Prompt: From the first line to the last, please print the entries exactly, omitting pictures.

Supplied records:
%%

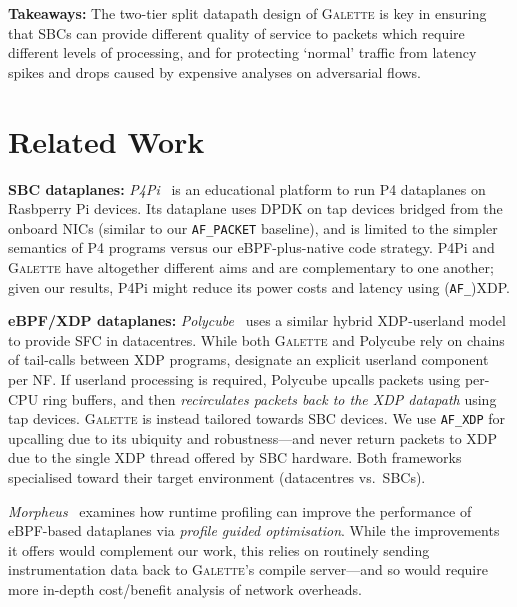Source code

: \documentclass[comsoc, conference, times]{IEEEtran}
\newcommand{\ourtech}{\textsc{Galette}}
\newcommand{\afxdp}{\texttt{AF\_XDP}}
\newcommand{\af}{(\texttt{AF\_})XDP}
\newcommand{\afp}{\texttt{AF\_PACKET}}
\newcommand{\fakepara}[1]{\noindent\textbf{#1:}}
\begin{document}
\fakepara{Takeaways}
The two-tier split datapath design of \ourtech{} is key in ensuring that SBCs can provide different quality of service to packets which require different levels of processing, and for protecting `normal' traffic from latency spikes and drops caused by expensive analyses on adversarial flows.

\section{Related Work}\label{sec:related}

\fakepara{SBC dataplanes}
\emph{P4Pi}~\parencite{DBLP:journals/ccr/LakiSKSVZ21} is an educational platform to run P4 dataplanes on Rasbperry Pi devices.
Its dataplane uses DPDK on tap devices bridged from the onboard NICs (similar to our \afp{} baseline), and is limited to the simpler semantics of P4 programs versus our eBPF-plus-native code strategy.
P4Pi and \ourtech{} have altogether different aims and are complementary to one another; given our results, P4Pi might reduce its power costs and latency using \af{}.

\fakepara{eBPF/XDP dataplanes}
\emph{Polycube}~\parencite{DBLP:journals/tnsm/MianoRBBL21} uses a similar hybrid XDP-userland model to provide SFC in datacentres.
While both \ourtech{} and Polycube rely on chains of tail-calls between XDP programs, \citeauthor{DBLP:journals/tnsm/MianoRBBL21} designate an explicit userland component per NF.
If userland processing is required, Polycube upcalls packets using per-CPU ring buffers, and then \emph{recirculates packets back to the XDP datapath} using tap devices.
\ourtech{} is instead tailored towards SBC devices.
We use \afxdp{} for upcalling due to its ubiquity and robustness---and never return packets to XDP due to the single XDP thread offered by SBC hardware.
Both frameworks specialised toward their target environment (datacentres vs.\ SBCs).

\emph{Morpheus}~\parencite{DBLP:conf/asplos/MianoSRRA22} examines how runtime profiling can improve the performance of eBPF-based dataplanes via \emph{profile guided optimisation}.
While the improvements it offers would complement our work, this relies on routinely sending instrumentation data back to \ourtech{}'s compile server---and so would require more in-depth cost/benefit analysis of network overheads.

%
\end{document}
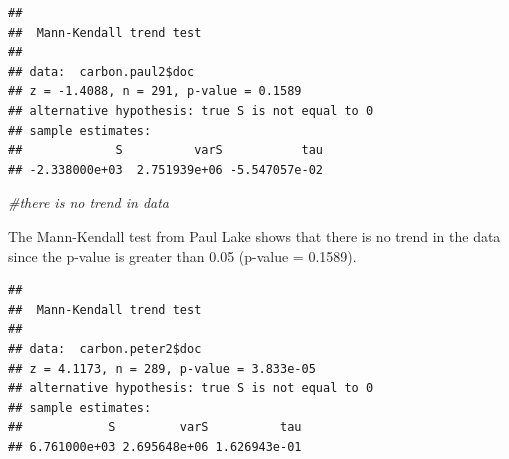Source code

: \documentclass[12pt,]{article}
\newenvironment{Shaded}{\begin{snugshade}}{\end{snugshade}}
\newcommand{\KeywordTok}[1]{\textcolor[rgb]{0.13,0.29,0.53}{\textbf{#1}}}
\newcommand{\CommentTok}[1]{\textcolor[rgb]{0.56,0.35,0.01}{\textit{#1}}}
\newcommand{\OperatorTok}[1]{\textcolor[rgb]{0.81,0.36,0.00}{\textbf{#1}}}
\newcommand{\NormalTok}[1]{#1}
\begin{document}
\begin{Shaded}
\end{Shaded}

\begin{verbatim}
## 
##  Mann-Kendall trend test
## 
## data:  carbon.paul2$doc
## z = -1.4088, n = 291, p-value = 0.1589
## alternative hypothesis: true S is not equal to 0
## sample estimates:
##             S          varS           tau 
## -2.338000e+03  2.751939e+06 -5.547057e-02
\end{verbatim}

\begin{Shaded}
\begin{Highlighting}[]
\CommentTok{#there is no trend in data}
\end{Highlighting}
\end{Shaded}

The Mann-Kendall test from Paul Lake shows that there is no trend in the
data since the p-value is greater than 0.05 (p-value = 0.1589).

\begin{Shaded}
\end{Shaded}

\begin{verbatim}
## 
##  Mann-Kendall trend test
## 
## data:  carbon.peter2$doc
## z = 4.1173, n = 289, p-value = 3.833e-05
## alternative hypothesis: true S is not equal to 0
## sample estimates:
##            S         varS          tau 
## 6.761000e+03 2.695648e+06 1.626943e-01
\end{verbatim}

\begin{Shaded}
\end{Shaded}
\end{document}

%%

Solution to this task:
Source code

: \documentclass[comsoc, conference, times]{IEEEtran}
\newcommand{\ourtech}{\textsc{Galette}}
\newcommand{\afxdp}{\texttt{AF\_XDP}}
\newcommand{\af}{(\texttt{AF\_})XDP}
\newcommand{\afp}{\texttt{AF\_PACKET}}
\newcommand{\fakepara}[1]{\noindent\textbf{#1:}}
\begin{document}
\fakepara{Takeaways}
The two-tier split datapath design of \ourtech{} is key in ensuring that SBCs can provide different quality of service to packets which require different levels of processing, and for protecting `normal' traffic from latency spikes and drops caused by expensive analyses on adversarial flows.

\section{Related Work}\label{sec:related}

\fakepara{SBC dataplanes}
\emph{P4Pi}~\parencite{DBLP:journals/ccr/LakiSKSVZ21} is an educational platform to run P4 dataplanes on Rasbperry Pi devices.
Its dataplane uses DPDK on tap devices bridged from the onboard NICs (similar to our \afp{} baseline), and is limited to the simpler semantics of P4 programs versus our eBPF-plus-native code strategy.
P4Pi and \ourtech{} have altogether different aims and are complementary to one another; given our results, P4Pi might reduce its power costs and latency using \af{}.

\fakepara{eBPF/XDP dataplanes}
\emph{Polycube}~\parencite{DBLP:journals/tnsm/MianoRBBL21} uses a similar hybrid XDP-userland model to provide SFC in datacentres.
While both \ourtech{} and Polycube rely on chains of tail-calls between XDP programs, \citeauthor{DBLP:journals/tnsm/MianoRBBL21} designate an explicit userland component per NF.
If userland processing is required, Polycube upcalls packets using per-CPU ring buffers, and then \emph{recirculates packets back to the XDP datapath} using tap devices.
\ourtech{} is instead tailored towards SBC devices.
We use \afxdp{} for upcalling due to its ubiquity and robustness---and never return packets to XDP due to the single XDP thread offered by SBC hardware.
Both frameworks specialised toward their target environment (datacentres vs.\ SBCs).

\emph{Morpheus}~\parencite{DBLP:conf/asplos/MianoSRRA22} examines how runtime profiling can improve the performance of eBPF-based dataplanes via \emph{profile guided optimisation}.
While the improvements it offers would complement our work, this relies on routinely sending instrumentation data back to \ourtech{}'s compile server---and so would require more in-depth cost/benefit analysis of network overheads.

%
\end{document}
Source code

: \documentclass[12pt,]{article}
\newenvironment{Shaded}{\begin{snugshade}}{\end{snugshade}}
\newcommand{\KeywordTok}[1]{\textcolor[rgb]{0.13,0.29,0.53}{\textbf{#1}}}
\newcommand{\CommentTok}[1]{\textcolor[rgb]{0.56,0.35,0.01}{\textit{#1}}}
\newcommand{\OperatorTok}[1]{\textcolor[rgb]{0.81,0.36,0.00}{\textbf{#1}}}
\newcommand{\NormalTok}[1]{#1}
\begin{document}
\begin{Shaded}
\end{Shaded}

\begin{verbatim}
## 
##  Mann-Kendall trend test
## 
## data:  carbon.paul2$doc
## z = -1.4088, n = 291, p-value = 0.1589
## alternative hypothesis: true S is not equal to 0
## sample estimates:
##             S          varS           tau 
## -2.338000e+03  2.751939e+06 -5.547057e-02
\end{verbatim}

\begin{Shaded}
\begin{Highlighting}[]
\CommentTok{#there is no trend in data}
\end{Highlighting}
\end{Shaded}

The Mann-Kendall test from Paul Lake shows that there is no trend in the
data since the p-value is greater than 0.05 (p-value = 0.1589).

\begin{Shaded}
\end{Shaded}

\begin{verbatim}
## 
##  Mann-Kendall trend test
## 
## data:  carbon.peter2$doc
## z = 4.1173, n = 289, p-value = 3.833e-05
## alternative hypothesis: true S is not equal to 0
## sample estimates:
##            S         varS          tau 
## 6.761000e+03 2.695648e+06 1.626943e-01
\end{verbatim}

\begin{Shaded}
\end{Shaded}
\end{document}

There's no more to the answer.